The real cost drivers: MDAs, not politicians
The numbers tell a different story. In 2024, the National Assembly, the Presidency, and the Judiciary together approximately account for N990 billion, or just 3.41 percent of the N29 trillion national budget. By contrast, debt service alone takes up N8.27 trillion, or 28.52 percent. Ministries, Departments, and Agencies (MDAs) account for the bulk of spending, N19.74 trillion, or 68.07 percent of the budget. Even if the budgets of the National Assembly, the Presidency, and the Judiciary were cut in half, the savings, N495 billion, would amount to just 1.7 percent of total spending. That’s equivalent to less than 1 percent of the health sector’s allocation for the year.
Within the MDAs, the largest costs are not in travel allowances or official cars, but in salaries and capital projects. Personnel and overhead costs alone consume N8.77 trillion, nearly 31 percent of the entire budget. Capital expenditure within MDAs is even larger, at N9.99 trillion, a massive 34.71 percent of total government spending.
Capital projects and the duplication problem
Beyond recurrent spending, MDAs are also expanding capital projects.

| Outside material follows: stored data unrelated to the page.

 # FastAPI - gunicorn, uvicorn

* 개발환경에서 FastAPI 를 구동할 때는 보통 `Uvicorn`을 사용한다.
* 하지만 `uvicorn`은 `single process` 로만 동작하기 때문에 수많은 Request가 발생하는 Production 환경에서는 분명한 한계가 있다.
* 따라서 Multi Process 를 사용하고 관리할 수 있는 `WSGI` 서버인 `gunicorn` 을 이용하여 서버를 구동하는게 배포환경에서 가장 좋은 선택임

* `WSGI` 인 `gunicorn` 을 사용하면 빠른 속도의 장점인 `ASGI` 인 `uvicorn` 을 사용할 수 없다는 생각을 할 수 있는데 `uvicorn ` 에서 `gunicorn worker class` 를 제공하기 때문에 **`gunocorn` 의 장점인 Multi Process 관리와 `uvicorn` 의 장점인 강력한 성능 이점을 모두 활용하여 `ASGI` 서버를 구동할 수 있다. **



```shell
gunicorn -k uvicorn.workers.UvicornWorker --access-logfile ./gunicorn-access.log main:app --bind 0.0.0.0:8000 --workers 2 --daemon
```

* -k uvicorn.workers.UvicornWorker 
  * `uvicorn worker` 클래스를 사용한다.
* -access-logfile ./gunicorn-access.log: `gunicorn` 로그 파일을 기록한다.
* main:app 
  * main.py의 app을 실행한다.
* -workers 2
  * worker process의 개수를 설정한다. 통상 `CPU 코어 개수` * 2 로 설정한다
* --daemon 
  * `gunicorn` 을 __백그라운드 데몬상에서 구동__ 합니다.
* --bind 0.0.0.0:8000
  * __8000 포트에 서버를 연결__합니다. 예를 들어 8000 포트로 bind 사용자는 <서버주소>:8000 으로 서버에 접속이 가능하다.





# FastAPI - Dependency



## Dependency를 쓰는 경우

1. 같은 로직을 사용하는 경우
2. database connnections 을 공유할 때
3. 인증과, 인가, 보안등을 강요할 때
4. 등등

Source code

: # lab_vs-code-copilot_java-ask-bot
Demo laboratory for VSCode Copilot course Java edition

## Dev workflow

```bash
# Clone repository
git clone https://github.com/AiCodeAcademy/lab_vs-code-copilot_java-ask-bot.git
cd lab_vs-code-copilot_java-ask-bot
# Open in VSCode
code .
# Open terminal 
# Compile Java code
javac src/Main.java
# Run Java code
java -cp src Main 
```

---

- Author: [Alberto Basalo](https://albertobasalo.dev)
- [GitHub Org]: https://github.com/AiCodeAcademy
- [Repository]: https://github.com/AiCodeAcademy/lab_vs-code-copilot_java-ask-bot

Many ministries like Agric, Information, Digital economy and many more, are venturing into works and infrastructure, duplicating the responsibilities of the Federal Ministry of Works.
On the surface, ballooning capital expenditure may be exciting, but it seems it is now an avenue to syphon national cake, instead of executing needed infrastructure for the people. This is not different from the revelation made earlier this year by BudgIT when it stated that it uncovered N6.93 trillion worth of projects inserted by the National Assembly.
Streamlining MDAs, not token cuts, is the solution
This suggests that while reducing the cost of governance in its popular sense, targeting political office budgets, may win public approval, it is far from a silver bullet. The real levers lie in reducing waste and duplication within MDAs, prioritising capital projects that deliver value, and addressing the elephant in the room: debt service, which consumes nearly a third of the budget before a single road is built or teacher is paid. Without tackling these deeper issues, even the most dramatic cuts to governance costs will make little difference to Nigeria’s fiscal health.
Nigeria has attempted reform before. The 2011 Orosanyi Report recommended merging and rationalising MDAs to cut costs and improve efficiency. The Nigerian president, Bola Tinubu, through his 2023 presidential manifesto promised to implement this report, which seeks to streamline all the duplicated MDAs into one. Until this is done, cutting the cost of governance will only be a lip service.